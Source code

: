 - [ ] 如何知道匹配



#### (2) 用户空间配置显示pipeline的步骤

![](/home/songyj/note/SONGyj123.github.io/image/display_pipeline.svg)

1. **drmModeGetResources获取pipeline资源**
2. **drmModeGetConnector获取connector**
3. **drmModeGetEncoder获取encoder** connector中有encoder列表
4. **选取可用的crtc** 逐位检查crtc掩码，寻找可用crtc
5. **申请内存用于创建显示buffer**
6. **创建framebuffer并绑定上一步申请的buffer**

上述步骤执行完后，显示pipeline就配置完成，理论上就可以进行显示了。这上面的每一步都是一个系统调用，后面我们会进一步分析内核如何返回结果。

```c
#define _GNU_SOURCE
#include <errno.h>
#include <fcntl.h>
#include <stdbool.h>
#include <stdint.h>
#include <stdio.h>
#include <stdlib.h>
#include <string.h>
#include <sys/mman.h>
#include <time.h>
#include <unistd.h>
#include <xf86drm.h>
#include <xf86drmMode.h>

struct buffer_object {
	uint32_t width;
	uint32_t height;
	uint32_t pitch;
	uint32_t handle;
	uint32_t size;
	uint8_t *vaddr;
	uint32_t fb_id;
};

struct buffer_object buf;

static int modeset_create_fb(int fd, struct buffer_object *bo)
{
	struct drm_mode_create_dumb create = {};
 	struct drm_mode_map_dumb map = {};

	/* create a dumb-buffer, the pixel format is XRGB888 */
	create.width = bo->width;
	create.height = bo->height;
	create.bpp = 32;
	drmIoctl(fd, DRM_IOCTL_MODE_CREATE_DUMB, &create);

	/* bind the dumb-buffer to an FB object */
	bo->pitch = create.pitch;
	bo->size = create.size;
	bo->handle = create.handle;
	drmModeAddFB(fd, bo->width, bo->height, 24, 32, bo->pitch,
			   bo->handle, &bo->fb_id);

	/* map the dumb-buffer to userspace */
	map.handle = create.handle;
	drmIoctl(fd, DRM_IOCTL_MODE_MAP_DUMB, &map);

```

....

Extract every line above exactly as it stands.

• _THE COMPLETED TASK_
Source code

: - [ ] 如何知道匹配



#### (2) 用户空间配置显示pipeline的步骤

![](/home/songyj/note/SONGyj123.github.io/image/display_pipeline.svg)

1. **drmModeGetResources获取pipeline资源**
2. **drmModeGetConnector获取connector**
3. **drmModeGetEncoder获取encoder** connector中有encoder列表
4. **选取可用的crtc** 逐位检查crtc掩码，寻找可用crtc
5. **申请内存用于创建显示buffer**
6. **创建framebuffer并绑定上一步申请的buffer**

上述步骤执行完后，显示pipeline就配置完成，理论上就可以进行显示了。这上面的每一步都是一个系统调用，后面我们会进一步分析内核如何返回结果。

```c
#define _GNU_SOURCE
#include <errno.h>
#include <fcntl.h>
#include <stdbool.h>
#include <stdint.h>
#include <stdio.h>
#include <stdlib.h>
#include <string.h>
#include <sys/mman.h>
#include <time.h>
#include <unistd.h>
#include <xf86drm.h>
#include <xf86drmMode.h>

struct buffer_object {
	uint32_t width;
	uint32_t height;
	uint32_t pitch;
	uint32_t handle;
	uint32_t size;
	uint8_t *vaddr;
	uint32_t fb_id;
};

struct buffer_object buf;

static int modeset_create_fb(int fd, struct buffer_object *bo)
{
	struct drm_mode_create_dumb create = {};
 	struct drm_mode_map_dumb map = {};

	/* create a dumb-buffer, the pixel format is XRGB888 */
	create.width = bo->width;
	create.height = bo->height;
	create.bpp = 32;
	drmIoctl(fd, DRM_IOCTL_MODE_CREATE_DUMB, &create);

	/* bind the dumb-buffer to an FB object */
	bo->pitch = create.pitch;
	bo->size = create.size;
	bo->handle = create.handle;
	drmModeAddFB(fd, bo->width, bo->height, 24, 32, bo->pitch,
			   bo->handle, &bo->fb_id);

	/* map the dumb-buffer to userspace */
	map.handle = create.handle;
	drmIoctl(fd, DRM_IOCTL_MODE_MAP_DUMB, &map);

```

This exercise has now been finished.